Sylvia regarding her own doll could not help feeling that this was a most inappropriate name for her father; she wondered why her mother called him that and decided finally that it must be because he was shorter than she was. The evening begun so disastrously ended most cheerfully; when Françoise and Marie arrived back at midnight, they escaped even the mildest rebuke from their mother.

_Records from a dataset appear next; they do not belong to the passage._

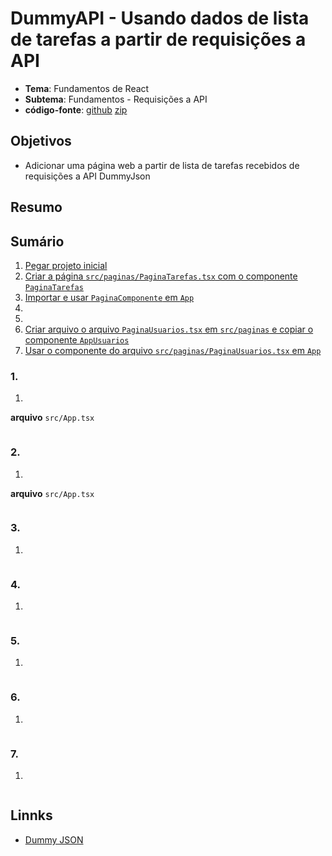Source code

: # DummyAPI - Usando dados de lista de tarefas a partir de requisições a API
- **Tema**: Fundamentos de React
- **Subtema**: Fundamentos - Requisições a API
- **código-fonte**: [github]() [zip]()

## Objetivos
- Adicionar uma página web a partir de lista de tarefas recebidos de requisições a API DummyJson

## Resumo

## Sumário
1. [Pegar projeto inicial]()
2. [Criar a página `src/paginas/PaginaTarefas.tsx` com o componente `PaginaTarefas`]()
3. [Importar e usar `PaginaComponente` em `App`]()
4. []()
5. []()
6. [Criar arquivo o arquivo `PaginaUsuarios.tsx` em `src/paginas` e copiar o componente `AppUsuarios`]()
7. [Usar o componente do arquivo `src/paginas/PaginaUsuarios.tsx` em `App`]()

### 1. 
1. 

**arquivo** `src/App.tsx`
```javascript

```

### 2. 
1. 

**arquivo** `src/App.tsx`
```javascript

```

### 3. 
1. 

```javascript

```

### 4. 
1. 

```javascript

```

### 5. 
1. 

```javascript

```

### 6. 
1. 

```javascript

```

### 7. 
1. 

```javascript

```

## Linnks
- [Dummy JSON](https://dummyjson.com/)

Sylvia’s father kept his promise about teaching her English, and she was granted the great pleasure of being admitted to his room every evening when he returned from work. This room until now had always been a Bluebeard’s chamber, not merely for Sylvia, but for every one else in the house. To be sure Sylvia had sometimes, when supper was growing cold, peeped in to warn her father of fleeting time, but it had always been impressed upon her that in no circumstances was she to enter the room; though she had never seen in these quick glimpses anything more exciting than her father sitting in his shirt-sleeves and reading in a tumble-down arm-chair, there had always been the sense of a secret. Now that she was made free of this apartment she perceived nothing behind the door but a bookcase fairly full of books, nothing indeed anywhere that seemed to merit concealment, unless it were some pictures of undressed ladies looking at themselves in a glass. Once she had an opportunity of opening one of the books and she was astonished, when her father came in and caught her, that he said nothing, for she felt sure that her mother would have been very angry if she had seen her reading such a book. She had blushed when her father found her; when he had said nothing and even laughed in a queer unpleasant sort of a way, she had blushed still more deeply. Yet whenever she had a chance she read these books afterward and henceforth regarded her father with an affectionate contempt which was often expressed too frankly to please her mother, who finally became so much irritated by it that she sent her away to Bruxelles to stay with Elène, her eldest married sister. Sylvia did not enjoy this visit very much, because her brother-in-law was always making remarks about her personal appearance, comparing it most unfavorably with his wife’s. It seemed that Elène had recently won a prize for beauty at the Exposition, and though Sylvia would have been suitably proud of this family achievement in ordinary circumstances, this continual harping upon it to her own disadvantage made her wish that Elène had been ignobly defeated.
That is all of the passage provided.